# About this exercise
In the records, find every line with the word "string" and copy it out.

# Data for this task
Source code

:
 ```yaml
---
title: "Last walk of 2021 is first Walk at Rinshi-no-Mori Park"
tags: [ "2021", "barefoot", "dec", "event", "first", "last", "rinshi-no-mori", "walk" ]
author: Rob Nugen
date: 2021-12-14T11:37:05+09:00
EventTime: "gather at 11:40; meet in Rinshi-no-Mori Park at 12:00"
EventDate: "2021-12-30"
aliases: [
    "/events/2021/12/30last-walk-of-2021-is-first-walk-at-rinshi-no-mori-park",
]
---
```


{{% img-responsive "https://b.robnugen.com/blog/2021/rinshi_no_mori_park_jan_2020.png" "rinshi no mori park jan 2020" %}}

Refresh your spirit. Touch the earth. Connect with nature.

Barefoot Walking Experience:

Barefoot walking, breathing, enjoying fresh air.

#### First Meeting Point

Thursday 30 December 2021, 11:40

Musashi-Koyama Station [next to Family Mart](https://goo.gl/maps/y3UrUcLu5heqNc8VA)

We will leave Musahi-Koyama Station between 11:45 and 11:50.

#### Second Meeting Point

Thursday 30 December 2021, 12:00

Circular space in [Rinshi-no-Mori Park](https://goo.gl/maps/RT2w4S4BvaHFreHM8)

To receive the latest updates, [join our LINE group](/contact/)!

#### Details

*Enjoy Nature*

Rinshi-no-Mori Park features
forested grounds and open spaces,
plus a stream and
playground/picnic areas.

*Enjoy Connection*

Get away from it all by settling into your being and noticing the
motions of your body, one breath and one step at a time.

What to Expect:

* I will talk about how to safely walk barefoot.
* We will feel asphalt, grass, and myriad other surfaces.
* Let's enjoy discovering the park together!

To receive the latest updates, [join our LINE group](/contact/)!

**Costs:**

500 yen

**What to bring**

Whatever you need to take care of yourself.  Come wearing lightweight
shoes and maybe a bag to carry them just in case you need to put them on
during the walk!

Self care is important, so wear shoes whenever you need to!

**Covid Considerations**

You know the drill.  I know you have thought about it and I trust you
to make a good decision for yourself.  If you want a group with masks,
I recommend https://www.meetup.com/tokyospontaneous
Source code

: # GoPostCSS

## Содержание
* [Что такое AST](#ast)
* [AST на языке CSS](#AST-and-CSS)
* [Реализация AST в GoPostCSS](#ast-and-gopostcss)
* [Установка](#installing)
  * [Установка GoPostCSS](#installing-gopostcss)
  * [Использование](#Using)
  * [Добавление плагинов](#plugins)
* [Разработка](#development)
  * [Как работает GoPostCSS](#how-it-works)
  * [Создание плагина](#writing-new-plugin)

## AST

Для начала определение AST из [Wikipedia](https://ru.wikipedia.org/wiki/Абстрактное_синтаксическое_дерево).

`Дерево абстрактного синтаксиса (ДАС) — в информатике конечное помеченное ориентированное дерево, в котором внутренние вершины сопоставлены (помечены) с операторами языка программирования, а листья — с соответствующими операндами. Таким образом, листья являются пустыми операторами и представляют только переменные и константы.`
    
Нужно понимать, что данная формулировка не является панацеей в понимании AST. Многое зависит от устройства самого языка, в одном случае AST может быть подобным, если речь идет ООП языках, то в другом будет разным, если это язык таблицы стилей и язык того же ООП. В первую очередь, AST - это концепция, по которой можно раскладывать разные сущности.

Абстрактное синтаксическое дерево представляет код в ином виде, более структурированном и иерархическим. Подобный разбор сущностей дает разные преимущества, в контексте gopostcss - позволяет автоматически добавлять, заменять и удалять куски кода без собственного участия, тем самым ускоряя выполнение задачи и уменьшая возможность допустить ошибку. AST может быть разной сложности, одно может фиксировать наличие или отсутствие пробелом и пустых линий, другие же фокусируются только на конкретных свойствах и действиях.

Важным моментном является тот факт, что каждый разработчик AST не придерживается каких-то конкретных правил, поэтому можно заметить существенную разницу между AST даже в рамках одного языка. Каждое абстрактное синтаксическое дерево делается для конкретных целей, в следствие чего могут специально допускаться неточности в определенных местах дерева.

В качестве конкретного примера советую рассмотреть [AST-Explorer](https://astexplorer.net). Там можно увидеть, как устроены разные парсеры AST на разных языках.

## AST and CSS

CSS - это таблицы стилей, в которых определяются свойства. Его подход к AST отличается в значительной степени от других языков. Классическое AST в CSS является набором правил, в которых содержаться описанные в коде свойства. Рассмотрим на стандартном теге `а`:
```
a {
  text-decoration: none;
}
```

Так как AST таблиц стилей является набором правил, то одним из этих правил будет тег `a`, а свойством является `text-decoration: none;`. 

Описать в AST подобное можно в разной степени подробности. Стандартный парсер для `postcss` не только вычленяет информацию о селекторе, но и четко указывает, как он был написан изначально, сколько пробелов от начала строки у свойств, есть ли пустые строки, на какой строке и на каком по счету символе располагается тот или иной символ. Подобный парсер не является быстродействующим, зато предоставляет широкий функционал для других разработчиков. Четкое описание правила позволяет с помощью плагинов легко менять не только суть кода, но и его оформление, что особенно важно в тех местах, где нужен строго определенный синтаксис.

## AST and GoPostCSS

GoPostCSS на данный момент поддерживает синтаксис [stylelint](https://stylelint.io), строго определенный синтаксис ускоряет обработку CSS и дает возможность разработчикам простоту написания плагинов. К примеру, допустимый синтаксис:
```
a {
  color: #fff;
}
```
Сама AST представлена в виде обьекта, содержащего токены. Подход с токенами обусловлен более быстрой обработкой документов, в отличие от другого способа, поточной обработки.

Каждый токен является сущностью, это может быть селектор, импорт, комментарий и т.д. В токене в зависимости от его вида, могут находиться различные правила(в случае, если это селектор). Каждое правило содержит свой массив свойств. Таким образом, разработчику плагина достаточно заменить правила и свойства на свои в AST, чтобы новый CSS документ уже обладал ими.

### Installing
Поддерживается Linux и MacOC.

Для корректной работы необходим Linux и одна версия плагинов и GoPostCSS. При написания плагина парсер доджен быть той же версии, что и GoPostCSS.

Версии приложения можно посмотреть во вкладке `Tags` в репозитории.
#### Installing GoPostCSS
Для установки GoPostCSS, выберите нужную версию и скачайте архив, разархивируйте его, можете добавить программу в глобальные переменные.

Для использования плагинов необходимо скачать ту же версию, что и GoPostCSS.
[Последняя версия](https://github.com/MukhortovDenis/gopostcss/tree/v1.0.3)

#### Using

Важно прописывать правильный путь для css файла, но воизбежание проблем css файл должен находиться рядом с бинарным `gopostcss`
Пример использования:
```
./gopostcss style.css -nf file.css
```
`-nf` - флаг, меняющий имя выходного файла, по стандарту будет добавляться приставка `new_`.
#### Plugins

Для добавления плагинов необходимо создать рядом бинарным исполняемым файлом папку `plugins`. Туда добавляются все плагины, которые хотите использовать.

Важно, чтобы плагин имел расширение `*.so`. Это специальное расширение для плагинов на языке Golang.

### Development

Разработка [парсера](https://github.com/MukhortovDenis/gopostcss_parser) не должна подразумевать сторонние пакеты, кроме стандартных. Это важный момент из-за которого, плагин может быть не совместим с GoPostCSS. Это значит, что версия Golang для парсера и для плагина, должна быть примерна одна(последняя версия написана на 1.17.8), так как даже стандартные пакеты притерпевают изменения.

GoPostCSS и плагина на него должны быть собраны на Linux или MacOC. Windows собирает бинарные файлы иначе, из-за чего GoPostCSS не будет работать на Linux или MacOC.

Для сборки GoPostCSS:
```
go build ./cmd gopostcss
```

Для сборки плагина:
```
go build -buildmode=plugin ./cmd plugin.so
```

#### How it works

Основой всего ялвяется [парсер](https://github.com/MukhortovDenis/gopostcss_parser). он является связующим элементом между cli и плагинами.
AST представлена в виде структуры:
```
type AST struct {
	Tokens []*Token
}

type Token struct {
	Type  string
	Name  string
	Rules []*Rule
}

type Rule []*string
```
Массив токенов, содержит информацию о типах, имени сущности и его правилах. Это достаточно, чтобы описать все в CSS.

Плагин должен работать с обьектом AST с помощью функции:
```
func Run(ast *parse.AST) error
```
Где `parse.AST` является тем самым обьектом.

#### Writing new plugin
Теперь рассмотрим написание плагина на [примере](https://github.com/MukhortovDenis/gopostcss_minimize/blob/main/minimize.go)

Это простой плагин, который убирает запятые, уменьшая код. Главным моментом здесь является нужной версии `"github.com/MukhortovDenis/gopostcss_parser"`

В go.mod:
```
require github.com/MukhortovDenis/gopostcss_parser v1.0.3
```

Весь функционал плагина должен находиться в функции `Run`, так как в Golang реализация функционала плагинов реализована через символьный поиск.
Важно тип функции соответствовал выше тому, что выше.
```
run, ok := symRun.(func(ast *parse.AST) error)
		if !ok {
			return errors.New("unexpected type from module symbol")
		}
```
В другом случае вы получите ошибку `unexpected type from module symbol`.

# Worked solution
	Type  string
	Name  string
type Rule []*string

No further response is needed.